- WHAT IS REQUIRED
Check every line below for the word "Turn" and copy each one that has it.

(Source texts of formatted documents)
=== Begin Enclosure ===
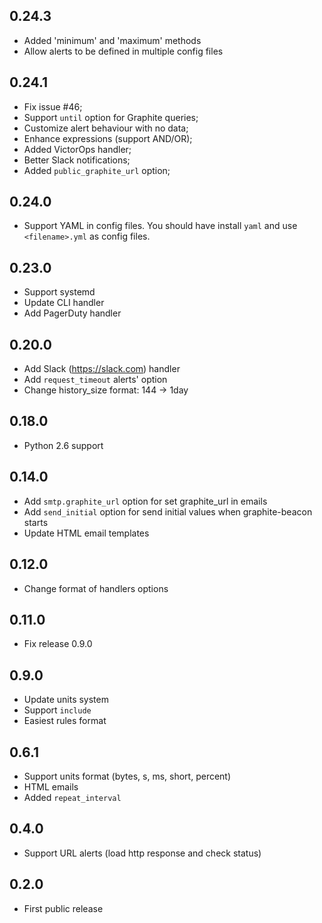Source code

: ## 0.24.3

- Added 'minimum' and 'maximum' methods
- Allow alerts to be defined in multiple config files

## 0.24.1

- Fix issue #46;
- Support `until` option for Graphite queries;
- Customize alert behaviour with no data;
- Enhance expressions (support AND/OR);
- Added VictorOps handler;
- Better Slack notifications;
- Added `public_graphite_url` option;

## 0.24.0

- Support YAML in config files.
  You should have install `yaml` and use `<filename>.yml` as config files.

## 0.23.0

- Support systemd
- Update CLI handler
- Add PagerDuty handler

## 0.20.0

- Add Slack (https://slack.com) handler
- Add `request_timeout` alerts' option
- Change history_size format: 144 -> 1day

## 0.18.0

- Python 2.6 support

## 0.14.0

- Add `smtp.graphite_url` option for set graphite_url in emails
- Add `send_initial` option for send initial values when graphite-beacon starts
- Update HTML email templates

## 0.12.0

- Change format of handlers options

## 0.11.0

- Fix release 0.9.0

## 0.9.0

- Update units system
- Support `include`
- Easiest rules format

## 0.6.1

- Support units format (bytes, s, ms, short, percent)
- HTML emails
- Added `repeat_interval`

## 0.4.0

- Support URL alerts (load http response and check status)

## 0.2.0

- First public release
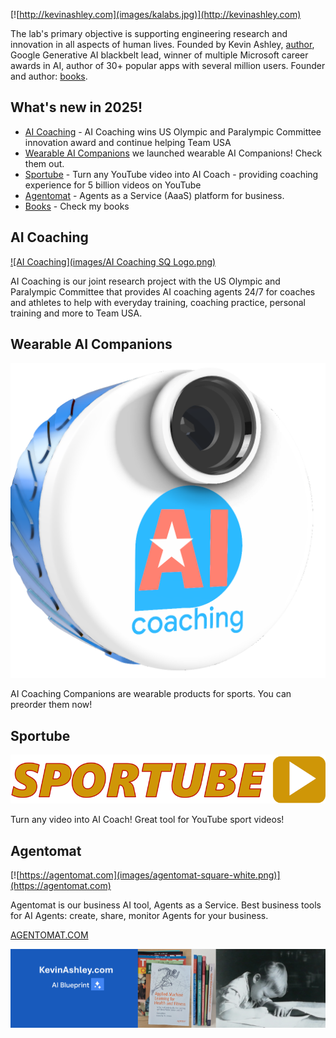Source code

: [![http://kevinashley.com](images/kalabs.jpg)](http://kevinashley.com)

The lab's primary objective is supporting engineering research and innovation in all aspects of human lives. Founded by Kevin Ashley, [author](/books/books.md), Google Generative AI blackbelt lead, winner of multiple Microsoft career awards in AI, author of 30+ popular apps with several million users. Founder and author: [books](/books/books.md).

## What's new in 2025!

- [AI Coaching](https://aicoaching.us) - AI Coaching wins US Olympic and Paralympic Committee innovation award and continue helping Team USA
- [Wearable AI Companions](https://aicoaching.us/store/products) we launched wearable AI Companions! Check them out.
- [Sportube](https://sportubeai.com) - Turn any YouTube video into AI Coach - providing coaching experience for 5 billion videos on YouTube 
- [Agentomat](https://agentomat.com) - Agents as a Service (AaaS) platform for business.
- [Books](http://kevinashley.com/books/books.html) - Check my books

## AI Coaching

[![AI Coaching](images/AI Coaching SQ Logo.png)](https://aicoaching.us)

AI Coaching is our joint research project with the US Olympic and Paralympic Committee that provides AI coaching agents 24/7 for coaches and athletes to help with everyday training, coaching practice, personal training and more to Team USA. 

## Wearable AI Companions

[![AI Companions](images/companion_white_blue.png)](https://aicoaching.us/store/products)

AI Coaching Companions are wearable products for sports. You can preorder them now!

## Sportube

[![Sportube](images/sportube-logo-long.png)](https://SportubeAI.com)

Turn any video into AI Coach! Great tool for YouTube sport videos!

## Agentomat

[![https://agentomat.com](images/agentomat-square-white.png)](https://agentomat.com)

Agentomat is our business AI tool, Agents as a Service. Best business tools for AI Agents: create, share, monitor Agents for your business.

[AGENTOMAT.COM](https://agentomat.com)



[![Kevin Ashley](images/kalabs-horizontal.png)](https://www.kevinashley.com)
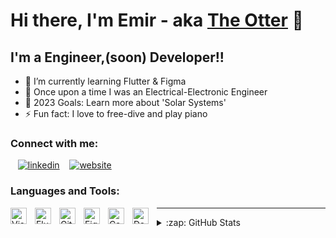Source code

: # Hi there, I'm Emir - aka [The Otter][website] 👋 



## I'm a Engineer,(soon) Developer!!

- 🌱 I’m currently learning Flutter & Figma
- 👯 Once upon a time I was an Electrical-Electronic Engineer
- 🥅 2023 Goals: Learn more about 'Solar Systems'
- ⚡ Fun fact: I love to free-dive and play piano


### Connect with me:

&nbsp;&nbsp;
[![linkedin](./img/linkedin-dark.svg)](https://linkedin.com/in/gunumdogdu#gh-dark-mode-only)
&nbsp;&nbsp;
[![website](./img/instagram-dark.svg)](https://instagram.com/emirgunumdogdu#gh-dark-mode-only)

### Languages and Tools:

<img align="left" alt="Visual Studio Code" width="26px" src="https://cdn.jsdelivr.net/gh/devicons/devicon/icons/vscode/vscode-original.svg" style="padding-right:10px;" />
<img align="left" alt="Flutter" width="26px" src="https://cdn.jsdelivr.net/gh/devicons/devicon/icons/flutter/flutter-original.svg" style="padding-right:10px;" />
<img align="left" alt="Git" width="26px" src="https://cdn.jsdelivr.net/gh/devicons/devicon/icons/git/git-original.svg" style="padding-right:10px;" />
<img align="left" alt="Figma" width="26px" src="https://cdn.jsdelivr.net/gh/devicons/devicon/icons/figma/figma-original.svg" style="padding-right:10px;" />
<img align="left" alt="Canva" width="26px" src="https://cdn.jsdelivr.net/gh/devicons/devicon/icons/canva/canva-original.svg" style="padding-right:10px;" />
<img align="left" alt="Dart" width="26px" src="https://cdn.jsdelivr.net/gh/devicons/devicon/icons/dart/dart-original.svg" style="padding-right:10px;" />


---

<details>
  <summary>:zap: GitHub Stats</summary>

  <img align="left" alt="The Otter's GitHub Stats" src="https://github-readme-stats.vercel.app/api?username=gunumdogdu&show_icons=true&hide_border=false&title_color=ff652f&icon_color=FFE400&bg_color=09131B&text_color=ffffff&border_color=0c1a25" />

</details>



[website]: https://gunumdogdu.com
[instagram]: https://instagram.com/emirgunumdogdu
[linkedin]: https://linkedin.com/in/gunumdogdu
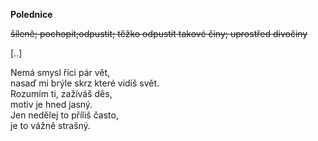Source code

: __Polednice__


~~šíleně; pochopit;odpustit; těžko odpustit takové činy; uprostřed divočiny~~  

[..]  

Nemá smysl říci pár vět,  
nasaď mi brýle skrz které vidíš svět.  
Rozumím ti, zažíváš děs,  
motiv je hned jasný.  
Jen nedělej to příliš často,  
je to vážně strašný.  
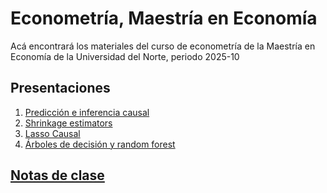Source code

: # Econometría, Maestría en Economía
Acá encontrará los materiales del curso de econometría de la Maestría en Economía de la Universidad del Norte, periodo 2025-10

## Presentaciones

1. [Predicción e inferencia causal](https://uninorte-my.sharepoint.com/:b:/g/personal/andresmv_uninorte_edu_co/Eb-kQt3VOL5Pv6ly15wdO_MBntAsye_mwDxZkH3ZrIrKpw?e=gGddGT)
2. [Shrinkage estimators](https://uninorte-my.sharepoint.com/:b:/g/personal/andresmv_uninorte_edu_co/EQhW6uQc3LdIsno5NOI8EIUBIUZ0Yx_oEuRGa5PCtVgB4g?e=7zle93)
3. [Lasso Causal](https://uninorte-my.sharepoint.com/:b:/g/personal/andresmv_uninorte_edu_co/EfkQZbGWPBVMhiDpzcM5XioBp2yBXjR0dMeaMw6_u_BswQ?e=xmVYou)
4. [Árboles de decisión y random forest](https://uninorte-my.sharepoint.com/:b:/g/personal/andresmv_uninorte_edu_co/EdireD7AzdBMiWJF3n6hoiUB11mVxiaP-l_J-bAFodPwzA?e=DDM4Mm)

## [Notas de clase](https://uninorte-my.sharepoint.com/:b:/g/personal/andresmv_uninorte_edu_co/EXoElXlIw9RPkOhiSztHFnUBriphtHqVLUtnsDHPWztNXA?e=039pHy)
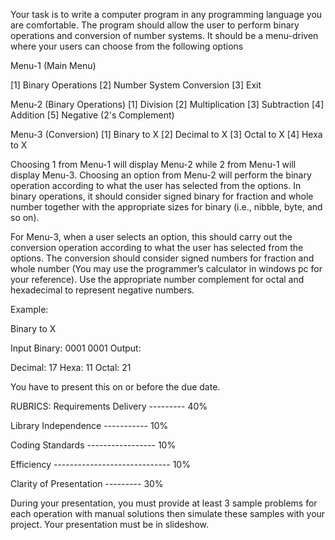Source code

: Your task is to write a computer program in any programming language you are comfortable. The program should allow the user to perform binary operations and conversion of number systems. It should be a menu-driven where your users can choose from the following options

Menu-1 (Main Menu)

[1] Binary Operations
[2] Number System Conversion
[3] Exit

Menu-2 (Binary Operations)
[1] Division
[2] Multiplication
[3] Subtraction
[4] Addition
[5] Negative (2's Complement)

Menu-3 (Conversion)
[1] Binary to X
[2] Decimal to X
[3] Octal to X
[4] Hexa to X

Choosing 1 from Menu-1 will display Menu-2 while 2 from Menu-1 will display Menu-3. Choosing an option from Menu-2 will perform the binary operation according to what the user has selected from the options. In binary operations, it should consider signed binary for
fraction and whole number together with the appropriate sizes for binary (i.e., nibble, byte, and so on).

For Menu-3, when a user selects an option, this should carry out the conversion operation according to what the user has selected from the options. The conversion should consider signed numbers for fraction and whole number (You may use the programmer’s calculator in
windows pc for your reference). Use the appropriate number complement for octal and hexadecimal to represent negative numbers.

Example:

Binary to X

Input Binary: 0001 0001
Output:

Decimal:          17
Hexa:               11
Octal:               21


You have to present this on or before the due date.




RUBRICS:
Requirements Delivery  --------- 40%

Library Independence ----------- 10%

Coding Standards ----------------- 10%

Efficiency ----------------------------- 10%

Clarity of Presentation --------- 30%


During your presentation, you must provide at least 3 sample problems for each operation with manual solutions then simulate these samples with your project. Your presentation must be in slideshow.
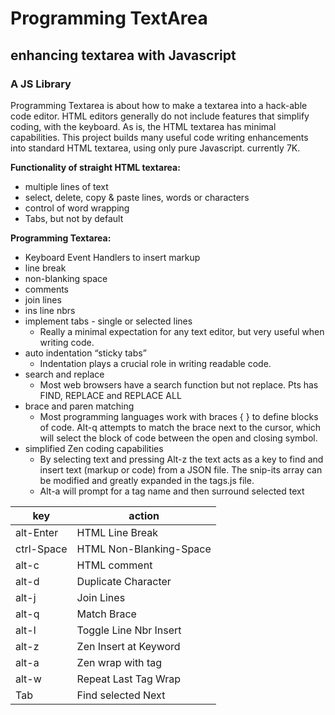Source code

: # Programming TextArea

## enhancing textarea with Javascript 
### A JS Library

Programming Textarea is about how to make a textarea into a hack-able code editor. HTML editors generally do not include features that simplify coding, with the keyboard. As is, the HTML textarea has minimal capabilities. This project builds many useful code writing enhancements into standard HTML textarea, using only pure Javascript. currently 7K.

__Functionality of	straight HTML textarea:__
* multiple lines of text
* select, delete, copy & paste lines, words or characters
* control of word wrapping
* Tabs, but not by default 

__Programming Textarea:__
* Keyboard Event Handlers to insert markup
* line break
* non-blanking space
* comments
* join lines
* ins line nbrs
* implement tabs - single or selected lines
  * Really a minimal expectation for any text editor, but very useful when writing code.
* auto indentation “sticky tabs” 
  * Indentation plays a crucial role in writing readable code.
* search and replace 
  * Most web browsers have a search function but not replace. Pts has FIND, REPLACE and REPLACE ALL
* brace and paren matching 
  * Most programming languages work with braces { } to define blocks of code. Alt-q attempts to match the brace next to the cursor,       which will select the block of code between the open and closing symbol.
* simplified Zen coding capabilities 
  * By selecting text and pressing Alt-z the text acts as a key to find and insert text (markup or code) from a JSON file. The snip-its array can be modified and greatly expanded in the tags.js file.
  * Alt-a will prompt for a tag name and then surround selected text

key | action
----|-------
alt-Enter |	HTML Line Break
ctrl-Space |	HTML Non-Blanking-Space
alt-c |	HTML comment
alt-d |	Duplicate Character
alt-j | Join Lines
alt-q |	Match Brace
alt-l |	Toggle Line Nbr Insert
alt-z |	Zen Insert at Keyword
alt-a |	Zen wrap with tag
alt-w |	Repeat Last Tag Wrap
Tab |	Find selected Next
=== End Enclosure ===
- ANSWER TO THIS EXERCISE
- [Sportube](https://sportubeai.com) - Turn any YouTube video into AI Coach - providing coaching experience for 5 billion videos on YouTube 
Turn any video into AI Coach! Great tool for YouTube sport videos!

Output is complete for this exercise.